((

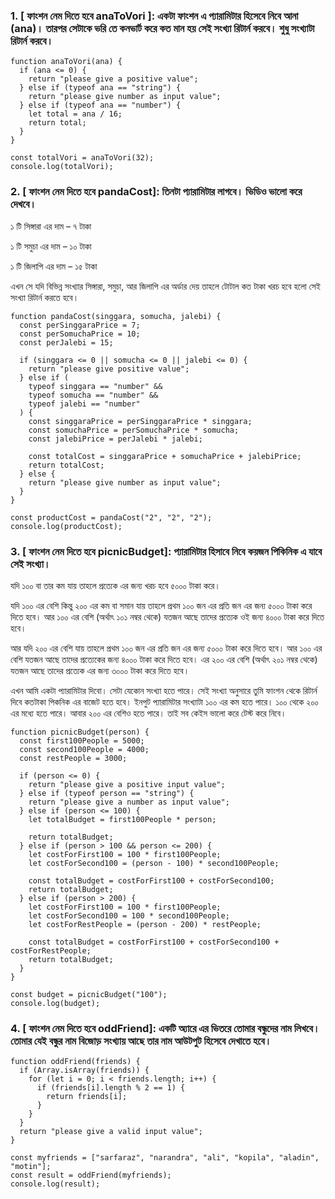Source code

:### 1. [ ফাংশন নেম দিতে হবে anaToVori ]: একটা ফাংশন এ প্যারামিটার হিসেবে নিবে আনা (ana)। তারপর সেটাকে ভরি তে কনভার্ট করে কত মান হয় সেই সংখ্যা রিটার্ন করবে। শুধু সংখ্যাটা রিটার্ন করবে।

```
function anaToVori(ana) {
  if (ana <= 0) {
    return "please give a positive value";
  } else if (typeof ana == "string") {
    return "please give number as input value";
  } else if (typeof ana == "number") {
    let total = ana / 16;
    return total;
  }
}

const totalVori = anaToVori(32);
console.log(totalVori);
```

### 2. [ ফাংশন নেম দিতে হবে pandaCost]: তিনটা প্যারামিটার লাগবে। ভিডিও ভালো করে দেখবে।

১ টি সিঙ্গারা এর দাম – ৭ টাকা

১ টি সমুচা এর দাম – ১০ টাকা

১ টি জিলাপি এর দাম – ১৫ টাকা

এখন সে যদি বিভিন্ন সংখ্যার সিঙ্গারা, সমুচা, আর জিলাপি এর অর্ডার দেয় তাহলে টোটাল কত টাকা খরচ হবে হলো সেই সংখ্যা রিটার্ন করতে হবে।

```
function pandaCost(singgara, somucha, jalebi) {
  const perSinggaraPrice = 7;
  const perSomuchaPrice = 10;
  const perJalebi = 15;

  if (singgara <= 0 || somucha <= 0 || jalebi <= 0) {
    return "please give positive value";
  } else if (
    typeof singgara == "number" &&
    typeof somucha == "number" &&
    typeof jalebi == "number"
  ) {
    const singgaraPrice = perSinggaraPrice * singgara;
    const somuchaPrice = perSomuchaPrice * somucha;
    const jalebiPrice = perJalebi * jalebi;

    const totalCost = singgaraPrice + somuchaPrice + jalebiPrice;
    return totalCost;
  } else {
    return "please give number as input value";
  }
}

const productCost = pandaCost("2", "2", "2");
console.log(productCost);
```

### 3. [ ফাংশন নেম দিতে হবে picnicBudget]: প্যারামিটার হিসাবে নিবে কয়জন পিকিনিক এ যাবে সেই সংখ্যা।

যদি ১০০ বা তার কম যায় তাহলে প্রত্যেক এর জন্য খরচ হবে ৫০০০ টাকা করে।

যদি ১০০ এর বেশি কিন্তু ২০০ এর কম বা সমান যায় তাহলে প্রথম ১০০ জন এর প্রতি জন এর জন্য ৫০০০ টাকা করে দিতে হবে। আর ১০০ এর বেশি (অর্থাৎ ১০১ নম্বর থেকে) যতজন আছে তাদের প্রত্যেক ওই জন্য ৪০০০ টাকা করে দিতে হবে।

আর যদি ২০০ এর বেশি যায় তাহলে প্রথম ১০০ জন এর প্রতি জন এর জন্য ৫০০০ টাকা করে দিতে হবে। আর ১০০ এর বেশি যতজন আছে তাদের প্রত্যেকের জন্য ৪০০০ টাকা করে দিতে হবে। এর ২০০ এর বেশি (অর্থাৎ ২০১ নম্বর থেকে) যতজন আছে তাদের প্রত্যেক এর জন্য ৩০০০ টাকা করে দিতে হবে।

এখন আমি একটা প্যারামিটার দিবো। সেটা যেকোন সংখ্যা হতে পারে। সেই সংখ্যা অনুসারে তুমি ফাংশন থেকে রিটার্ন দিবে কতটাকা পিকনিক এর বাজেট হতে হবে। ইনপুট প্যারামিটার সংখ্যাটা ১০০ এর কম হতে পারে। ১০০ থেকে ২০০ এর মধ্যে হতে পারে। আবার ২০০ এর বেশিও হতে পারে। তাই সব কেইস ভালো করে টেস্ট করে নিবে।

```
function picnicBudget(person) {
  const first100People = 5000;
  const second100People = 4000;
  const restPeople = 3000;

  if (person <= 0) {
    return "please give a positive input value";
  } else if (typeof person == "string") {
    return "please give a number as input value";
  } else if (person <= 100) {
    let totalBudget = first100People * person;

    return totalBudget;
  } else if (person > 100 && person <= 200) {
    let costForFirst100 = 100 * first100People;
    let costForSecond100 = (person - 100) * second100People;

    const totalBudget = costForFirst100 + costForSecond100;
    return totalBudget;
  } else if (person > 200) {
    let costForFirst100 = 100 * first100People;
    let costForSecond100 = 100 * second100People;
    let costForRestPeople = (person - 200) * restPeople;

    const totalBudget = costForFirst100 + costForSecond100 + costForRestPeople;
    return totalBudget;
  }
}

const budget = picnicBudget("100");
console.log(budget);
```

### 4. [ ফাংশন নেম দিতে হবে oddFriend]: একটি অ্যারে এর ভিতরে তোমার বন্ধুদের নাম লিখবে। তোমার যেই বন্ধুর নাম বিজোড় সংখ্যায় আছে তার নাম আউটপুট হিসেবে দেখাতে হবে।

```
function oddFriend(friends) {
  if (Array.isArray(friends)) {
    for (let i = 0; i < friends.length; i++) {
      if (friends[i].length % 2 == 1) {
        return friends[i];
      }
    }
  }
  return "please give a valid input value";
}

const myfriends = ["sarfaraz", "narandra", "ali", "kopila", "aladin", "motin"];
const result = oddFriend(myfriends);
console.log(result);
```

))

■ **PROBLEM**: From the first line to the last, give the data again exactly, but without pictures.

■ **WRITTEN RESPONSE**:
Source code

:### 1. [ ফাংশন নেম দিতে হবে anaToVori ]: একটা ফাংশন এ প্যারামিটার হিসেবে নিবে আনা (ana)। তারপর সেটাকে ভরি তে কনভার্ট করে কত মান হয় সেই সংখ্যা রিটার্ন করবে। শুধু সংখ্যাটা রিটার্ন করবে।

```
function anaToVori(ana) {
  if (ana <= 0) {
    return "please give a positive value";
  } else if (typeof ana == "string") {
    return "please give number as input value";
  } else if (typeof ana == "number") {
    let total = ana / 16;
    return total;
  }
}

const totalVori = anaToVori(32);
console.log(totalVori);
```

### 2. [ ফাংশন নেম দিতে হবে pandaCost]: তিনটা প্যারামিটার লাগবে। ভিডিও ভালো করে দেখবে।

১ টি সিঙ্গারা এর দাম – ৭ টাকা

১ টি সমুচা এর দাম – ১০ টাকা

১ টি জিলাপি এর দাম – ১৫ টাকা

এখন সে যদি বিভিন্ন সংখ্যার সিঙ্গারা, সমুচা, আর জিলাপি এর অর্ডার দেয় তাহলে টোটাল কত টাকা খরচ হবে হলো সেই সংখ্যা রিটার্ন করতে হবে।

```
function pandaCost(singgara, somucha, jalebi) {
  const perSinggaraPrice = 7;
  const perSomuchaPrice = 10;
  const perJalebi = 15;

  if (singgara <= 0 || somucha <= 0 || jalebi <= 0) {
    return "please give positive value";
  } else if (
    typeof singgara == "number" &&
    typeof somucha == "number" &&
    typeof jalebi == "number"
  ) {
    const singgaraPrice = perSinggaraPrice * singgara;
    const somuchaPrice = perSomuchaPrice * somucha;
    const jalebiPrice = perJalebi * jalebi;

    const totalCost = singgaraPrice + somuchaPrice + jalebiPrice;
    return totalCost;
  } else {
    return "please give number as input value";
  }
}

const productCost = pandaCost("2", "2", "2");
console.log(productCost);
```

### 3. [ ফাংশন নেম দিতে হবে picnicBudget]: প্যারামিটার হিসাবে নিবে কয়জন পিকিনিক এ যাবে সেই সংখ্যা।

যদি ১০০ বা তার কম যায় তাহলে প্রত্যেক এর জন্য খরচ হবে ৫০০০ টাকা করে।

যদি ১০০ এর বেশি কিন্তু ২০০ এর কম বা সমান যায় তাহলে প্রথম ১০০ জন এর প্রতি জন এর জন্য ৫০০০ টাকা করে দিতে হবে। আর ১০০ এর বেশি (অর্থাৎ ১০১ নম্বর থেকে) যতজন আছে তাদের প্রত্যেক ওই জন্য ৪০০০ টাকা করে দিতে হবে।

আর যদি ২০০ এর বেশি যায় তাহলে প্রথম ১০০ জন এর প্রতি জন এর জন্য ৫০০০ টাকা করে দিতে হবে। আর ১০০ এর বেশি যতজন আছে তাদের প্রত্যেকের জন্য ৪০০০ টাকা করে দিতে হবে। এর ২০০ এর বেশি (অর্থাৎ ২০১ নম্বর থেকে) যতজন আছে তাদের প্রত্যেক এর জন্য ৩০০০ টাকা করে দিতে হবে।

এখন আমি একটা প্যারামিটার দিবো। সেটা যেকোন সংখ্যা হতে পারে। সেই সংখ্যা অনুসারে তুমি ফাংশন থেকে রিটার্ন দিবে কতটাকা পিকনিক এর বাজেট হতে হবে। ইনপুট প্যারামিটার সংখ্যাটা ১০০ এর কম হতে পারে। ১০০ থেকে ২০০ এর মধ্যে হতে পারে। আবার ২০০ এর বেশিও হতে পারে। তাই সব কেইস ভালো করে টেস্ট করে নিবে।

```
function picnicBudget(person) {
  const first100People = 5000;
  const second100People = 4000;
  const restPeople = 3000;

  if (person <= 0) {
    return "please give a positive input value";
  } else if (typeof person == "string") {
    return "please give a number as input value";
  } else if (person <= 100) {
    let totalBudget = first100People * person;

    return totalBudget;
  } else if (person > 100 && person <= 200) {
    let costForFirst100 = 100 * first100People;
    let costForSecond100 = (person - 100) * second100People;

    const totalBudget = costForFirst100 + costForSecond100;
    return totalBudget;
  } else if (person > 200) {
    let costForFirst100 = 100 * first100People;
    let costForSecond100 = 100 * second100People;
    let costForRestPeople = (person - 200) * restPeople;

    const totalBudget = costForFirst100 + costForSecond100 + costForRestPeople;
    return totalBudget;
  }
}

const budget = picnicBudget("100");
console.log(budget);
```

### 4. [ ফাংশন নেম দিতে হবে oddFriend]: একটি অ্যারে এর ভিতরে তোমার বন্ধুদের নাম লিখবে। তোমার যেই বন্ধুর নাম বিজোড় সংখ্যায় আছে তার নাম আউটপুট হিসেবে দেখাতে হবে।

```
function oddFriend(friends) {
  if (Array.isArray(friends)) {
    for (let i = 0; i < friends.length; i++) {
      if (friends[i].length % 2 == 1) {
        return friends[i];
      }
    }
  }
  return "please give a valid input value";
}

const myfriends = ["sarfaraz", "narandra", "ali", "kopila", "aladin", "motin"];
const result = oddFriend(myfriends);
console.log(result);
```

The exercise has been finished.